Em sentença de 23 de outubro, a juíza Sandra Leidecker, da 32ª Vara do Trabalho de
Belo Horizonte, decidiu que o uso das chamadas tecnologias de jurimetria não é
"manipulação de jurisprudência", como alegava o MPT (Ministério Público do
Trabalho) em ação civil pública de junho deste ano.
O Ministério Público do Trabalho pedia R$ 1 milhão de indenização por danos morais
trabalhistas coletivos. Em nota, o MPT informou que vai recorrer da decisão.
Na ação, o MPT acusava a Uber de usar algoritmos para mapear o comportamento
de juízes do Trabalho. O objetivo seria evitar que derrotas em ações sobre o
reconhecimento de vínculo empregatício de motoristas se tornassem jurisprudência
desfavorável.
Essa tecnologia é chamada de "jurimetria". É a combinação entre análise estatística
feita por algoritmos e análise jurisprudencial feita a partir de decisões judiciais.
Estudo feito pelo MPT em 2022 detectou 350 acordos sobre reconhecimento de
vínculo de emprego envolvendo oito aplicativos em que havia indícios de
manipulação. Desse total, 133 acordos eram da Uber, e 131, da 99, conforme
reportagem da Bloomberg Línea.
De acordo com o MPT, o uso que a Uber faz da jurimetria "viola a boa-fé
processual" porque impede a "pacificação, uniformidade e estabilidade da
jurisprudência". A empresa, dizem os procuradores, analisa o comportamento das
turmas julgadoras e propõe acordos aos motoristas apenas nos casos em que a
chance de sair derrotada é alta.
Para a ação civil pública, o MPT analisou 1.009 processos sobre vínculo de
emprego em que a Uber é parte no Tribunal Regional do Trabalho de Minas. A
empresa propôs acordo em 70% das ações. Só que, nas turmas em que havia mais
decisões desfavoráveis, o índice de acordos foi de 96,25%, enquanto só 3,75% dos
casos foram a julgamento.
Para a juíza Sandra Leidecker, entretanto, os números e o uso da tecnologia não
mostram "manipulação de jurisprudência". Mostram estratégia "prudente e aceitável"

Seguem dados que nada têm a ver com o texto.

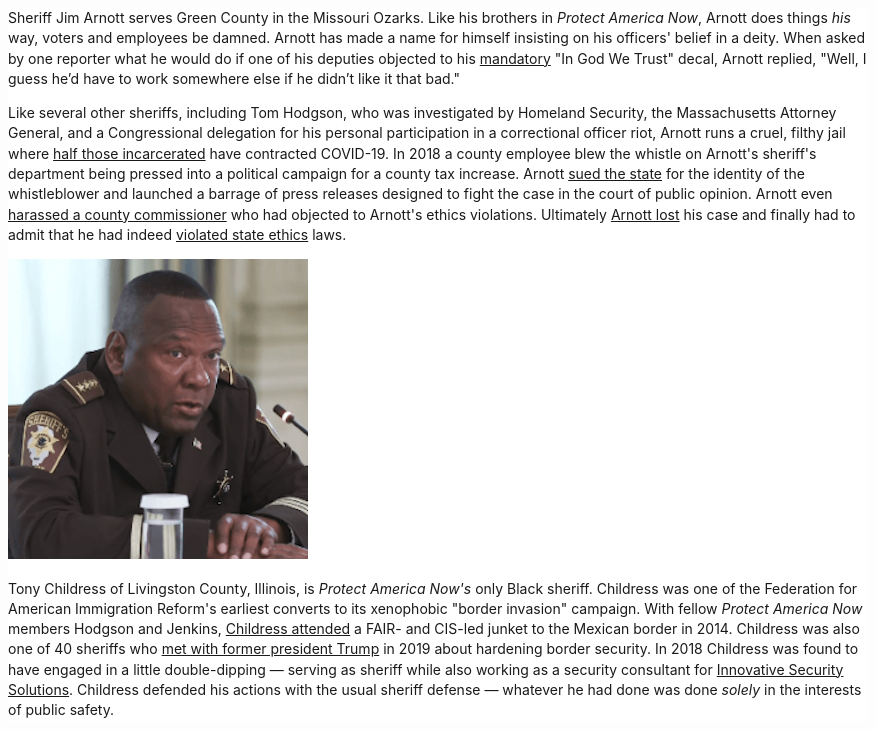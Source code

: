 Sheriff Jim Arnott serves Green County in the Missouri Ozarks. Like his brothers in *Protect America Now*, Arnott does things *his* way, voters and employees be damned. Arnott has made a name for himself insisting on his officers' belief in a deity. When asked by one reporter what he would do if one of his deputies objected to his [mandatory](https://www.opposingviews.com/religion/missouri-sheriff-if-deputy-opposes-god-we-trust-then-work-somewhere-else-video) "In God We Trust" decal, Arnott replied, "Well, I guess he’d have to work somewhere else if he didn’t like it that bad."

Like several other sheriffs, including Tom Hodgson, who was investigated by Homeland Security, the Massachusetts Attorney General, and a Congressional delegation for his personal participation in a correctional officer riot, Arnott runs a cruel, filthy jail where [half those incarcerated](https://www.msn.com/en-us/health/medical/its-a-bad-situation-inside-the-greene-county-jails-covid-19-outbreak/ar-BB17Vddw) have contracted COVID-19. In 2018 a county employee blew the whistle on Arnott's sheriff's department being pressed into a political campaign for a county tax increase. Arnott [sued the state](https://www.ky3.com/content/news/Auditor-Nicole-Galloway-provides-Greene-County-information-about-1-of-22-whistleblowers-472205243.html) for the identity of the whistleblower and launched a barrage of press releases designed to fight the case in the court of public opinion. Arnott even [harassed a county commissioner](https://www.news-leader.com/story/opinion/contributors/2018/04/30/still-lot-smoke-greene-county/563567002/) who had objected to Arnott's ethics violations. Ultimately [Arnott lost](https://www.news-leader.com/story/news/local/ozarks/2019/12/05/judge-rules-against-sheriff-favor-auditor-whistleblower-suit/2618541001/) his case and finally had to admit that he had indeed [violated state ethics](https://www.news-leader.com/story/opinion/contributors/2018/04/30/still-lot-smoke-greene-county/563567002/) laws.

![](childress.jpg)

Tony Childress of Livingston County, Illinois, is *Protect America Now's* only Black sheriff. Childress was one of the Federation for American Immigration Reform's earliest converts to its xenophobic "border invasion" campaign. With fellow *Protect America Now* members Hodgson and Jenkins, [Childress attended](https://www.oregonir.org/issues/northern-sheriffs-get-close-look-border-crisis) a FAIR- and CIS-led junket to the Mexican border in 2014. Childress was also one of 40 sheriffs who [met with former president Trump](https://www.wpri.com/news/washington-dc/trump-meets-with-sheriffs-on-immigration-border-security/) in 2019 about hardening border security. In 2018 Childress was found to have engaged in a little double-dipping — serving as sheriff while also working as a security consultant for [Innovative Security Solutions](https://www.pontiacdailyleader.com/news/20180126/isa-sheriff-statement-supports-extra-job). Childress defended his actions with the usual sheriff defense — whatever he had done was done *solely* in the interests of public safety.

de ponderação dos riscos envolvidos na continuidade dos processos, "considerando
os gastos de amplo espectro envolvidos, seja com advogados, deslocamentos,
tributos, condenação ou execução, o que sequer resvala na alegada manipulação
que sustenta a tese inicial".
A magistrada disse ainda que a tese do MP do Trabalho coloca o juiz na posição de
"mero e pacífico espectador da relação processual", em vez de "promotor e
garantidor da justiça".
Ora, independente da matéria em discussão, o fato de se ter maior ou menor
chance de se obter procedência ou improcedência de um pleito, sopesado o custo
que se teria ao propor um acordo e resolver o conflito, não se mostra ilícito, mas
prudente. Os operadores do direito não só podem, como devem, avaliar as chances
de êxito para, assim, sugerir a melhor estratégia. Tanto as partes quanto o julgador,
conhecendo a jurisprudência, são racionalmente estimulados à composição do
conflito
Já o MPT disse que vai recorrer da decisão e
"mantém o entendimento de que a Uber se utiliza da jurimetria em abuso de direito
para propor acordos com o objetivo de manipular a jurisprudência a seu favor".
O órgão informou ainda que sete tribunais, inclusive o de Minas, já "reconheceram a
conduta abusiva" no uso de jurimetria pela Uber.
O MPT cita também um processo no TST (Tribunal Superior do Trabalho) em que
foi reconhecido o vínculo empregatício entre a Uber Eats, de entrega de comida.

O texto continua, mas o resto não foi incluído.